Extracted data:
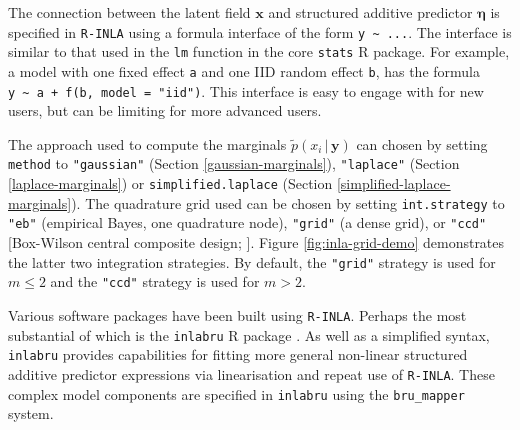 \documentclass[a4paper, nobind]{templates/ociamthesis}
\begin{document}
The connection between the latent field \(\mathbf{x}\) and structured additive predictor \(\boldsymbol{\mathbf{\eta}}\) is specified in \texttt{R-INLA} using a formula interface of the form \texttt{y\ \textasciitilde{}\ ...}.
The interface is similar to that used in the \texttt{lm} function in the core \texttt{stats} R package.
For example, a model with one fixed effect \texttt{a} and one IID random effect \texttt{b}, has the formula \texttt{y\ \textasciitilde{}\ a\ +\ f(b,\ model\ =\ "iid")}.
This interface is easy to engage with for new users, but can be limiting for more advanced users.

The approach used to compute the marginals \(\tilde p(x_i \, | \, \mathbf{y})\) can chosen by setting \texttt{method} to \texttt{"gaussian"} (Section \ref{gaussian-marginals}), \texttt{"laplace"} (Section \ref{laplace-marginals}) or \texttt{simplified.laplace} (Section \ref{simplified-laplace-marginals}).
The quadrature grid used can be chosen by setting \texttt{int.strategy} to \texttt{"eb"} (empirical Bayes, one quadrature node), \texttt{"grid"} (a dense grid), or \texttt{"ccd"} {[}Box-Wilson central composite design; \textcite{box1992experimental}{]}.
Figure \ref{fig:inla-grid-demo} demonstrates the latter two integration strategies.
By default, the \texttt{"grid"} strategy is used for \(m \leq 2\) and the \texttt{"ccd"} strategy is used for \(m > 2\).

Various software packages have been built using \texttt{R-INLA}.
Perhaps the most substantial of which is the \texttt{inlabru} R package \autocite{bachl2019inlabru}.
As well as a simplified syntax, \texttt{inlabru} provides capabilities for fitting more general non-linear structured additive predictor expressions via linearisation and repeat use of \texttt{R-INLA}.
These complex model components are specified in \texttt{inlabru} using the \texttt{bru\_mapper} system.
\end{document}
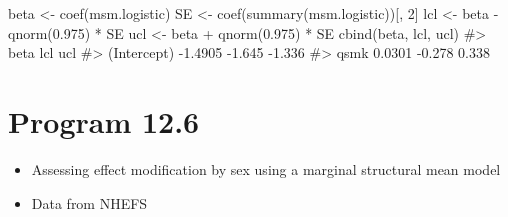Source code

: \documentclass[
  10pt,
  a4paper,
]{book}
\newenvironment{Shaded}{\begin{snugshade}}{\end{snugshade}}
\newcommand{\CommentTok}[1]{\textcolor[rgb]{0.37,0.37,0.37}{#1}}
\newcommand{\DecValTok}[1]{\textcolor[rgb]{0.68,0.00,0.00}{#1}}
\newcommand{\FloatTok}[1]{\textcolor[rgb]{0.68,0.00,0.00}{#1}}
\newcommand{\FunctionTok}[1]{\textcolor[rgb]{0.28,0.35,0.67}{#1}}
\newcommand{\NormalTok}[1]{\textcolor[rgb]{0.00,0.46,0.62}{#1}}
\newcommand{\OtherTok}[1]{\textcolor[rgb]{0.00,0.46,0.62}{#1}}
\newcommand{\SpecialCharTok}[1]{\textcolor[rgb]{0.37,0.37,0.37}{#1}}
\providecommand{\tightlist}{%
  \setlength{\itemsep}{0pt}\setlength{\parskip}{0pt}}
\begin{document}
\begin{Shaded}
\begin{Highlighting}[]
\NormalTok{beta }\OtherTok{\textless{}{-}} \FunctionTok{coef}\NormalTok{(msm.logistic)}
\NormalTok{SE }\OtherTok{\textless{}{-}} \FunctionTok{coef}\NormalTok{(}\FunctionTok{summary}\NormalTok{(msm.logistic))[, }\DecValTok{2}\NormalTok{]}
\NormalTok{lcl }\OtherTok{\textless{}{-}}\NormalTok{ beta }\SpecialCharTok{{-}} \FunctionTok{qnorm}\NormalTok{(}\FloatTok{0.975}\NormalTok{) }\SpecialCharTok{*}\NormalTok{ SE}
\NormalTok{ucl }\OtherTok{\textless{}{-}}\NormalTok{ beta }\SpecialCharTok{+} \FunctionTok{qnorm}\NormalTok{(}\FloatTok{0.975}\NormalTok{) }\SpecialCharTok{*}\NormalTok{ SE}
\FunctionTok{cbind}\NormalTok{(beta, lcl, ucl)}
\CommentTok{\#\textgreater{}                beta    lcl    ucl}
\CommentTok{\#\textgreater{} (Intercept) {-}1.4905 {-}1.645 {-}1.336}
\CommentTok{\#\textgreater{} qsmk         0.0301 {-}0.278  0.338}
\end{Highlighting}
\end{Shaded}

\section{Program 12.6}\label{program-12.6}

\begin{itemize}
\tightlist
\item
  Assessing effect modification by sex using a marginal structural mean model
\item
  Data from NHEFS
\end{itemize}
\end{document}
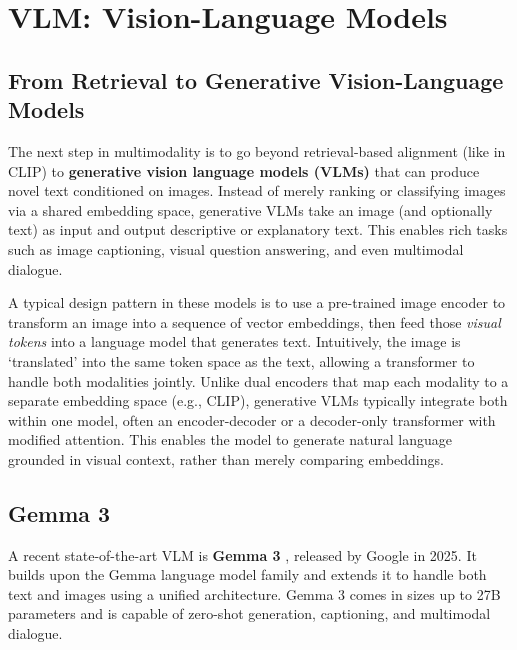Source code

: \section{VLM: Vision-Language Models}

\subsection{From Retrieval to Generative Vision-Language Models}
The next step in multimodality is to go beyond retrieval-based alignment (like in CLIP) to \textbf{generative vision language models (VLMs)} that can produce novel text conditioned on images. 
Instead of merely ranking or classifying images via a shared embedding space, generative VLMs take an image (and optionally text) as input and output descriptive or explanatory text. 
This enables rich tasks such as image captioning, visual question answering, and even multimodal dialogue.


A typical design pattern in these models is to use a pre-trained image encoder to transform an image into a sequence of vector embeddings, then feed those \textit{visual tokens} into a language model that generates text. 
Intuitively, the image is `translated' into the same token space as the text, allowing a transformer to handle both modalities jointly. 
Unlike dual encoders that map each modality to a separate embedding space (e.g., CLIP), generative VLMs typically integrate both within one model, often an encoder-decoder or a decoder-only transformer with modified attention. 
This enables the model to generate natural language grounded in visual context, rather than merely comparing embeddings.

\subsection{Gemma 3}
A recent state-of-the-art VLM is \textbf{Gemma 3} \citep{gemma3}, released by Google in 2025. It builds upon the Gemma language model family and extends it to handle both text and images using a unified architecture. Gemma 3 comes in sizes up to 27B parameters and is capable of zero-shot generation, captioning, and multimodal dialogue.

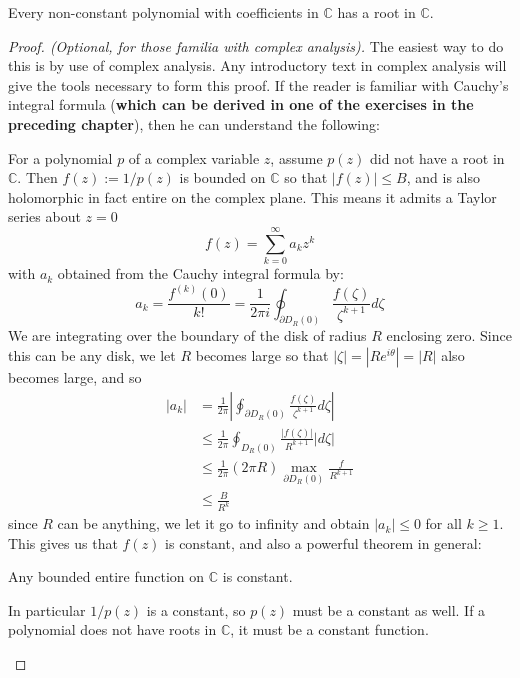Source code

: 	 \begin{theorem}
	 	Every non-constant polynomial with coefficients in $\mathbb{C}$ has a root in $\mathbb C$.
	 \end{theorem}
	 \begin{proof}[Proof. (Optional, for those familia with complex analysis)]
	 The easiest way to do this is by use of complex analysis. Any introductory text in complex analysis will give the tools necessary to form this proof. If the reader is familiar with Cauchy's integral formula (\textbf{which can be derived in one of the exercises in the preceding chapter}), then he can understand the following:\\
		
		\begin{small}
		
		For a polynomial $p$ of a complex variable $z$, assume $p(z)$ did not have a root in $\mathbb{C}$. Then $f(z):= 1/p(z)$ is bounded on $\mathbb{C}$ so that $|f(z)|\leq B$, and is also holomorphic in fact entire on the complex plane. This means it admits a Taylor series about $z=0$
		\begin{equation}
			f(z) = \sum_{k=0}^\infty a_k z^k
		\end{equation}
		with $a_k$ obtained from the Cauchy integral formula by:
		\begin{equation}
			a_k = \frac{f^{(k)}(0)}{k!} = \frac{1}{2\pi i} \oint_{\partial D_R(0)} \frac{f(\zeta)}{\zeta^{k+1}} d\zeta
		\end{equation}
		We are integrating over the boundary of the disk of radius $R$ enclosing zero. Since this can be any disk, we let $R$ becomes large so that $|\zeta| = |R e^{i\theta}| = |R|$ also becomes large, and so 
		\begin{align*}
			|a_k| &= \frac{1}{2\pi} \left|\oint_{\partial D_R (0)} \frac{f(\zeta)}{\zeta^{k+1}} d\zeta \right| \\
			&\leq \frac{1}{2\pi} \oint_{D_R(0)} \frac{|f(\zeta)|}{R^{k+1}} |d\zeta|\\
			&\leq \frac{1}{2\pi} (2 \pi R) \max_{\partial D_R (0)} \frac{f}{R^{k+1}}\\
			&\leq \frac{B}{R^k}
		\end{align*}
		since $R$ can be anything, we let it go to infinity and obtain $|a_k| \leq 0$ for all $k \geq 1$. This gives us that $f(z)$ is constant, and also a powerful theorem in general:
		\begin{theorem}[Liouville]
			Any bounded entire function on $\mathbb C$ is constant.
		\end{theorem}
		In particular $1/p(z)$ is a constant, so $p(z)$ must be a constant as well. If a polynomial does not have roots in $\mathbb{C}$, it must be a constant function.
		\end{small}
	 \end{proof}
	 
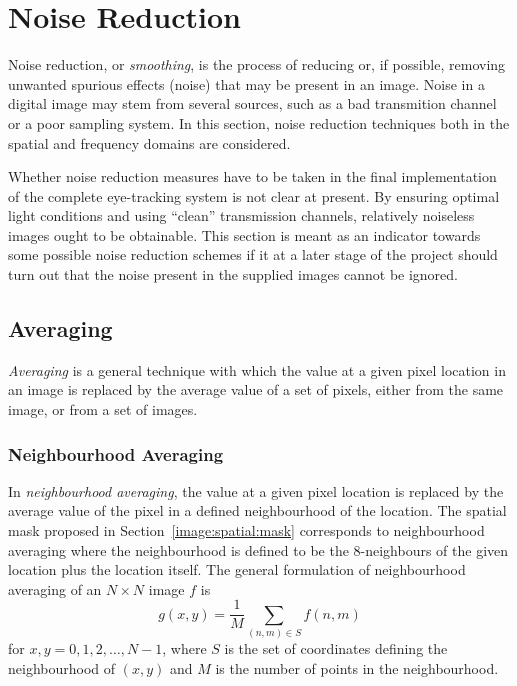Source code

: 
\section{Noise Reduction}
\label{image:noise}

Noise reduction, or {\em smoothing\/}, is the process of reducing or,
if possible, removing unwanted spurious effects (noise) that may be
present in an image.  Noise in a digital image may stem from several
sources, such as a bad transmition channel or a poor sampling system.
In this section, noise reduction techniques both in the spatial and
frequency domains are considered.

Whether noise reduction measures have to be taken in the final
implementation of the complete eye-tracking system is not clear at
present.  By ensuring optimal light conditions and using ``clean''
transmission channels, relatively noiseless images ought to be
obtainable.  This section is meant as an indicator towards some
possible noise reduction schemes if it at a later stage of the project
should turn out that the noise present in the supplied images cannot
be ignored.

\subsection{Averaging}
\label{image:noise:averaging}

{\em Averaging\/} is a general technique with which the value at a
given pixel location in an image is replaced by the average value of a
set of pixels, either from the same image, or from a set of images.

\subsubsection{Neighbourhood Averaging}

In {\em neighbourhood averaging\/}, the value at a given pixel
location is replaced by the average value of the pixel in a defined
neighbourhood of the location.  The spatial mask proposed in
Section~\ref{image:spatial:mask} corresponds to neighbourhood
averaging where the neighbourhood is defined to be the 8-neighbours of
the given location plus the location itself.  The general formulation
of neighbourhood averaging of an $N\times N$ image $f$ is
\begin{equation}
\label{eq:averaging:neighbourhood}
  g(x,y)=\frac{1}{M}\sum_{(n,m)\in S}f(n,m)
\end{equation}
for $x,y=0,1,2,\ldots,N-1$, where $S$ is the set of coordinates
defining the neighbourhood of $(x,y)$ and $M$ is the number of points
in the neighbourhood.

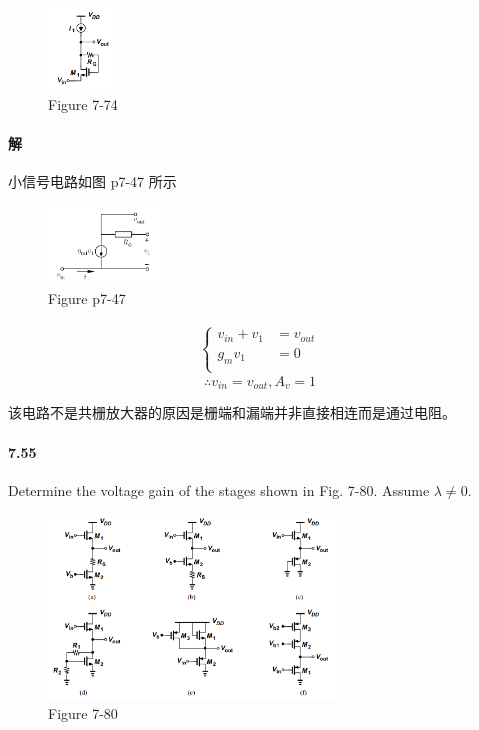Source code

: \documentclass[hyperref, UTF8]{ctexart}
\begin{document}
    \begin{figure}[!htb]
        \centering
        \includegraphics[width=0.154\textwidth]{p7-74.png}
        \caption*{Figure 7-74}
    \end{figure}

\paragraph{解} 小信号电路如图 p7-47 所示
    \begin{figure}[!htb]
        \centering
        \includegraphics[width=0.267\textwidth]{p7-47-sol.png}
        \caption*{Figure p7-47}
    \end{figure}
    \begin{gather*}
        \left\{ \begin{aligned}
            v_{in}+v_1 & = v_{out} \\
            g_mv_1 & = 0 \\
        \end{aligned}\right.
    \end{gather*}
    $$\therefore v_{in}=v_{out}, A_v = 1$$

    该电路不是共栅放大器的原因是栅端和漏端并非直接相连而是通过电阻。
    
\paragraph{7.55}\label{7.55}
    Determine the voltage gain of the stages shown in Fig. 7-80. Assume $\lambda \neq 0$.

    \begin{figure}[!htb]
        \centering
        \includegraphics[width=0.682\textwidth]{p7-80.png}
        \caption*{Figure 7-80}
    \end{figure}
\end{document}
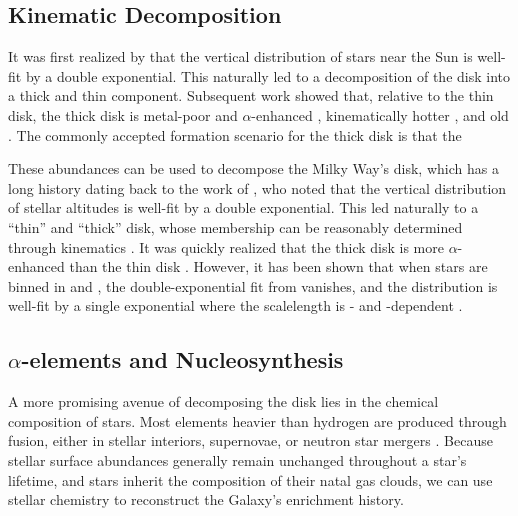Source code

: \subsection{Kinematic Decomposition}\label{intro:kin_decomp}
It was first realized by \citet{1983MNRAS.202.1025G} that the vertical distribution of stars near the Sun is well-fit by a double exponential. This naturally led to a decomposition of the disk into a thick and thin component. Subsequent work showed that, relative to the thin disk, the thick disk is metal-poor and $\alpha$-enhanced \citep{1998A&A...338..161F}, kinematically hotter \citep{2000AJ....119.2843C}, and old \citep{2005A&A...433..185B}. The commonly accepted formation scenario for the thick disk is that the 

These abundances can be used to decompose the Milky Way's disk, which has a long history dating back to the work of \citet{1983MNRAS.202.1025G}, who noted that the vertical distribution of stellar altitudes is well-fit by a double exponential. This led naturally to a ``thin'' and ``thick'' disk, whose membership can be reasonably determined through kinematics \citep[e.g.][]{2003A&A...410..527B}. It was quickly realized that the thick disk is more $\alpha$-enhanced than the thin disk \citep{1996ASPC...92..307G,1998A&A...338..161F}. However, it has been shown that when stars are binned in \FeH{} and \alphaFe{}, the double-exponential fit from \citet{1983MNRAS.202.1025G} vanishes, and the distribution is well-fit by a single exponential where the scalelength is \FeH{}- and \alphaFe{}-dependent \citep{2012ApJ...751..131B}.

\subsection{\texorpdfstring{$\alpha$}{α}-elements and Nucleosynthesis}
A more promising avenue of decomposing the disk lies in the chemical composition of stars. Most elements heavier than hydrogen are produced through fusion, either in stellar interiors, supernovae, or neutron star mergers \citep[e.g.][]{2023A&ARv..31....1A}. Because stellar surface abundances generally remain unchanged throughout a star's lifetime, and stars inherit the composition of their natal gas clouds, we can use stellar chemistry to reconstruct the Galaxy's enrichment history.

Exercise:
For this exercise, return every line from the data that holds the string "FloatTok".

Exercise response:
\newcommand{\FloatTok}[1]{\textcolor[rgb]{0.68,0.00,0.00}{#1}}
\NormalTok{lcl }\OtherTok{\textless{}{-}}\NormalTok{ beta }\SpecialCharTok{{-}} \FunctionTok{qnorm}\NormalTok{(}\FloatTok{0.975}\NormalTok{) }\SpecialCharTok{*}\NormalTok{ SE}
\NormalTok{ucl }\OtherTok{\textless{}{-}}\NormalTok{ beta }\SpecialCharTok{+} \FunctionTok{qnorm}\NormalTok{(}\FloatTok{0.975}\NormalTok{) }\SpecialCharTok{*}\NormalTok{ SE}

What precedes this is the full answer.